#### [EXERCISE DETAILS]
Return every line of the entries that includes the word "Debug".

#### [RECORDED DATA]
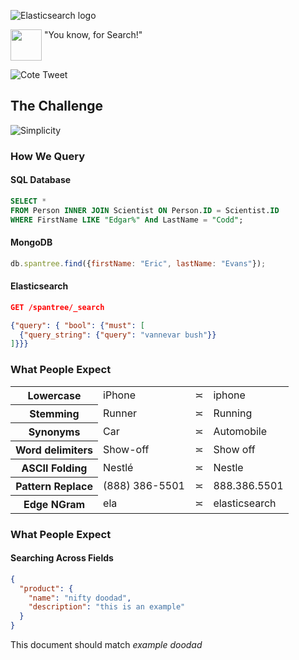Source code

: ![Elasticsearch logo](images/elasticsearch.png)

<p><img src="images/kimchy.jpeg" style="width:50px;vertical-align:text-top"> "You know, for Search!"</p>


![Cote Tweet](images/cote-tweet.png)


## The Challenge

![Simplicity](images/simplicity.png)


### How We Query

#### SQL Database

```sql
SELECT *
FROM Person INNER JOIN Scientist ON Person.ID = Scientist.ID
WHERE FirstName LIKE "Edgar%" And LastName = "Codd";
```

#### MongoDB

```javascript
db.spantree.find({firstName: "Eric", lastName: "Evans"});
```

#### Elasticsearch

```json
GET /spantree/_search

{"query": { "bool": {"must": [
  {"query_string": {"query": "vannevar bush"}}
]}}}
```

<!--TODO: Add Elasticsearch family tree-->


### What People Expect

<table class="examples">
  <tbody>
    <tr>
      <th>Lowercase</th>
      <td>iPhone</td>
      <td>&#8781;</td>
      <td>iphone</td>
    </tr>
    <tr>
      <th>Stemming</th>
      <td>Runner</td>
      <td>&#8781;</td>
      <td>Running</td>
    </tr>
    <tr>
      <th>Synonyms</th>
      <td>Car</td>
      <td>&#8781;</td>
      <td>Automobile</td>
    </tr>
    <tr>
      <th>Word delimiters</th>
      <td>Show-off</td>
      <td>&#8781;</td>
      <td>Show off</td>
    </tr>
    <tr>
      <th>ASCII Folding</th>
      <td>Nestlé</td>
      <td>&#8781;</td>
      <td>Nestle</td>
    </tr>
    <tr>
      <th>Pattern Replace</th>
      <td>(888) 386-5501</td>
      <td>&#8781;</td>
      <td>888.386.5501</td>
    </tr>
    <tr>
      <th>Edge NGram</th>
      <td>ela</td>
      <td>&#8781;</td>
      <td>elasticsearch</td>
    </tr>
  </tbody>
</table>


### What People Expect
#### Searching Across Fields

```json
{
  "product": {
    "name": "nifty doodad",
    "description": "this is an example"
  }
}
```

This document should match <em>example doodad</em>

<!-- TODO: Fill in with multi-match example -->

--

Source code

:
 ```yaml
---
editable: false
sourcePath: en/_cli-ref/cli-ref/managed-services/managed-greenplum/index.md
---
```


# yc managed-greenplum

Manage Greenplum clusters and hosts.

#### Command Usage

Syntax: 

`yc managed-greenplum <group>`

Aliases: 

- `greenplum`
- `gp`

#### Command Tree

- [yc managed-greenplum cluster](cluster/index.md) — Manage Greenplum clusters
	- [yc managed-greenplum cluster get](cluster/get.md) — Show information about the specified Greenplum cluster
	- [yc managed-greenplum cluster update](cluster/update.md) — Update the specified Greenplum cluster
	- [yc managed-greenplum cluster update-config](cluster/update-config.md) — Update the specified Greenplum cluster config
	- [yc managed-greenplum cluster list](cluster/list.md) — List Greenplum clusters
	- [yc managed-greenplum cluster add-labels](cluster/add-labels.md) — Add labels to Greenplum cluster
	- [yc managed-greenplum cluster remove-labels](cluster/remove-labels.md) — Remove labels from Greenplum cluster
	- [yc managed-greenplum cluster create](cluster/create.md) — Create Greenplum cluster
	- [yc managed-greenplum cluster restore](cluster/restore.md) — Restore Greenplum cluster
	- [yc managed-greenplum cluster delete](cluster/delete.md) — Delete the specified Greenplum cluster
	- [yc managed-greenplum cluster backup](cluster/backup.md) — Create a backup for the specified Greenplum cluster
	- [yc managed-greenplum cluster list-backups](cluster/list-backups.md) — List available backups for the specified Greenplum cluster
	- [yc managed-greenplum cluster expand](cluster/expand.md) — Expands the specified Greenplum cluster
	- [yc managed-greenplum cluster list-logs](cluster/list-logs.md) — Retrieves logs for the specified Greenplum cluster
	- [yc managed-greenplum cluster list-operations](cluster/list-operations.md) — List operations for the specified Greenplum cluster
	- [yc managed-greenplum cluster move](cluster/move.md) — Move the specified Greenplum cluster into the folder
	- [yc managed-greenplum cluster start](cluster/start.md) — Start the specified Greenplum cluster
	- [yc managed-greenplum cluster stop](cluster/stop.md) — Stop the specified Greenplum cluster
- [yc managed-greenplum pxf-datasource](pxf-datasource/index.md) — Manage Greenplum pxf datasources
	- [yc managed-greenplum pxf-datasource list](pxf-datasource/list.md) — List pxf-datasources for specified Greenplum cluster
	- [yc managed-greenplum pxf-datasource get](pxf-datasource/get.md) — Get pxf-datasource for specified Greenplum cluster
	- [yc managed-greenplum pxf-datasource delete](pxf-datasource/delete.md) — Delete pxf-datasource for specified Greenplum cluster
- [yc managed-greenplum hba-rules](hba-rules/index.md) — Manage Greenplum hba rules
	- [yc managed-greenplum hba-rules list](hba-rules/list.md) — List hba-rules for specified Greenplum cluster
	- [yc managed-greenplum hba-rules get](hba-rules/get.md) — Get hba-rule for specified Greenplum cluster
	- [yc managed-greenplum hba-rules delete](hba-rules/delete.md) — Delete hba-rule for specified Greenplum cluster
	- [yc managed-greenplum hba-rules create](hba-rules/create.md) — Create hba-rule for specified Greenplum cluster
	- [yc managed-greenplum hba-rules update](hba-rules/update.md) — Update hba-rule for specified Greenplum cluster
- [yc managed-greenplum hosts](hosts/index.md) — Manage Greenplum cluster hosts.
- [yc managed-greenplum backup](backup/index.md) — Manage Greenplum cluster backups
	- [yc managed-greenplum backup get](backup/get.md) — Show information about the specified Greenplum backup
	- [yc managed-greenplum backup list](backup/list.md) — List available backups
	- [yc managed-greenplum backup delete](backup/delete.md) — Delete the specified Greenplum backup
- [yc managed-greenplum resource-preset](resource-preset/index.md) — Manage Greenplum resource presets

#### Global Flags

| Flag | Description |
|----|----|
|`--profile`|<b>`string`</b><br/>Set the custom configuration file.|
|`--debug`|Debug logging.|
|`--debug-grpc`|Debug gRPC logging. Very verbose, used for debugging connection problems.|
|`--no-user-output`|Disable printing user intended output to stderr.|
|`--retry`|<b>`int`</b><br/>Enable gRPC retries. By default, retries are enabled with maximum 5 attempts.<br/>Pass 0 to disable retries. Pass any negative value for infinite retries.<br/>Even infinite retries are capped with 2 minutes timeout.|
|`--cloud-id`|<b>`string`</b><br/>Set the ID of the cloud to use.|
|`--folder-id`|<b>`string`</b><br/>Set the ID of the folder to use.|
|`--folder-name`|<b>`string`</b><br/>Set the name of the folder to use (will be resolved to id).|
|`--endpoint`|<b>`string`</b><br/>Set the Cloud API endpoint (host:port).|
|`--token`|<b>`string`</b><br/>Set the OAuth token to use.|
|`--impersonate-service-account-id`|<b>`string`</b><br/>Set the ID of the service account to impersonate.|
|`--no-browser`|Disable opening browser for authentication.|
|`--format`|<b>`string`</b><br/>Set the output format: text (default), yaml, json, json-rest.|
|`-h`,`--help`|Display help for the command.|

#### [OUTPUT OF THE EXERCISE]
|`--debug`|Debug logging.|
|`--debug-grpc`|Debug gRPC logging. Very verbose, used for debugging connection problems.|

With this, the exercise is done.